In response to this tempest in our collective teapot, we go now to our dean of commentators, H.V. Kaltenborn, who is at the Capitol Building monitoring a further breaking development in this fast-moving maelstrom: “Good evening, to all of America, and our ships at sea. Washington, DC. Our temple of democracy is currently under siege. Your nation’s capital is reeling tonight as a sea of humanity, an army of everyday citizens, more than a thousand strong, have rallied here in response to a call from the Republican Chairman, whipping up frenzy like a three-alarm fire threatening to engulf Democracy.
“The crowd here has started to surge past the hastily erected barricades on the steps of the Great Dome. This is a mob scene the likes of which has never been seen on Capitol Hill. The crowds are breaching the police barricades.
“Local law enforcement is heavily outnumbered. Officers are down, fallen, are disappearing beneath the stomping, storming, siege of angry Americans. The mob has now breached the doors of the Capitol. Shattered glass rains down on marble floors where Founding Fathers once tread. What might they say if they were here to see such sacrilege?
“Police are pushing back the crowd. Ladies and gentlemen, the situation here is deteriorating–”
We apologize for the interruption. Our signal from Washington, DC has been lost. Please bear with us to regain the signal. We are waiting to receive further word from H.V. Kaltenborn, live on the scene of a massive riot on the steps of the United States Capitol building.

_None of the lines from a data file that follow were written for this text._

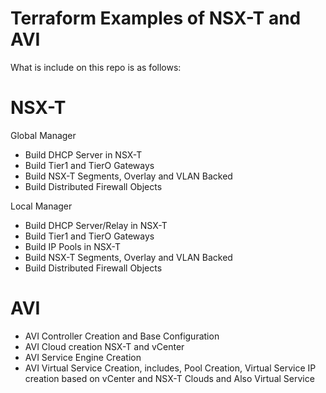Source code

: # Terraform Examples of NSX-T and AVI
What is include on this repo is as follows:
# NSX-T 
  Global Manager
   - Build DHCP Server in NSX-T
   - Build Tier1 and TierO Gateways
   - Build NSX-T Segments, Overlay and VLAN Backed
   - Build Distributed Firewall Objects
  
  Local Manager
   - Build DHCP Server/Relay in NSX-T
   - Build Tier1 and TierO Gateways
   - Build IP Pools in NSX-T
   - Build NSX-T Segments, Overlay and VLAN Backed
   - Build Distributed Firewall Objects
# AVI
  - AVI Controller Creation and Base Configuration
  - AVI Cloud creation NSX-T and vCenter
  - AVI Service Engine Creation
  - AVI Virtual Service Creation, includes, Pool Creation, Virtual Service IP creation based on vCenter and NSX-T Clouds and Also Virtual Service
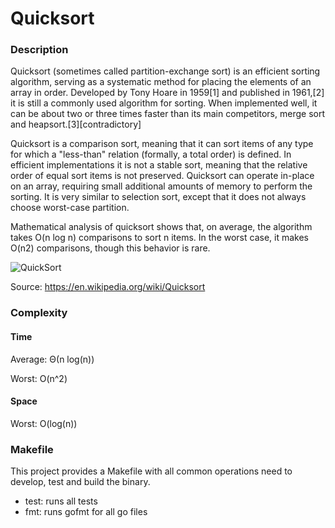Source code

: # Quicksort


### Description

Quicksort (sometimes called partition-exchange sort) is an efficient sorting algorithm, serving as a systematic method for placing the elements of an array in order. Developed by Tony Hoare in 1959[1] and published in 1961,[2] it is still a commonly used algorithm for sorting. When implemented well, it can be about two or three times faster than its main competitors, merge sort and heapsort.[3][contradictory]

Quicksort is a comparison sort, meaning that it can sort items of any type for which a "less-than" relation (formally, a total order) is defined. In efficient implementations it is not a stable sort, meaning that the relative order of equal sort items is not preserved. Quicksort can operate in-place on an array, requiring small additional amounts of memory to perform the sorting. It is very similar to selection sort, except that it does not always choose worst-case partition.

Mathematical analysis of quicksort shows that, on average, the algorithm takes O(n log n) comparisons to sort n items. In the worst case, it makes O(n2) comparisons, though this behavior is rare.



![QuickSort](https://upload.wikimedia.org/wikipedia/commons/6/6a/Sorting_quicksort_anim.gif)

Source: https://en.wikipedia.org/wiki/Quicksort


### Complexity


#### Time

Average:
Θ(n log(n))


Worst:
O(n^2)

#### Space

Worst: O(log(n))


### Makefile

This project provides a Makefile with all common operations need to develop, 
test and build the binary.

* test: runs all tests
* fmt: runs gofmt for all go files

Words simply cannot do justice to what is transpiring. An eyewitness account of what's happening at the center of American democracy. The very spot where George Washington once presented his sword to the Continental Congress. In the shadow of that history a donnybrook has broken out, brought on by the words of the Republican Chairman, calling for supporters to storm the Capitol. These were the Chairman’s words:
“The silver-spooned anarchists in the New York Times with their fake experts are telling you there were no tripods last night. That’s because these liberal losers would like nothing more than to see our country overrun by Martian tripods. They don’t want to admit that FDR got caught napping on the job. That’s what happened. These are sick people, these so-called scientists, puppets for the radical New Deal. Radio networks pretending the invasion never happened. They side with Martians. I side with you. We have to fight. Fight like hell. Or we won’t have a country anymore. And we’re going to take it back.”
That from earlier today, as an angry mob marches on the steps of Capitol Hill. We now return you to H.V. Kaltenborn at the scene:
“Ladies and—am I on? –more police have arrived. We’re hearing reports of vandals in the hallowed halls, senators ducking for cover, congressional offices overrun, gunshot fired. What a scene unfolding here as our great American experiment shakes at its hinges. Is this a revolution or a riot? Police are attempting to—”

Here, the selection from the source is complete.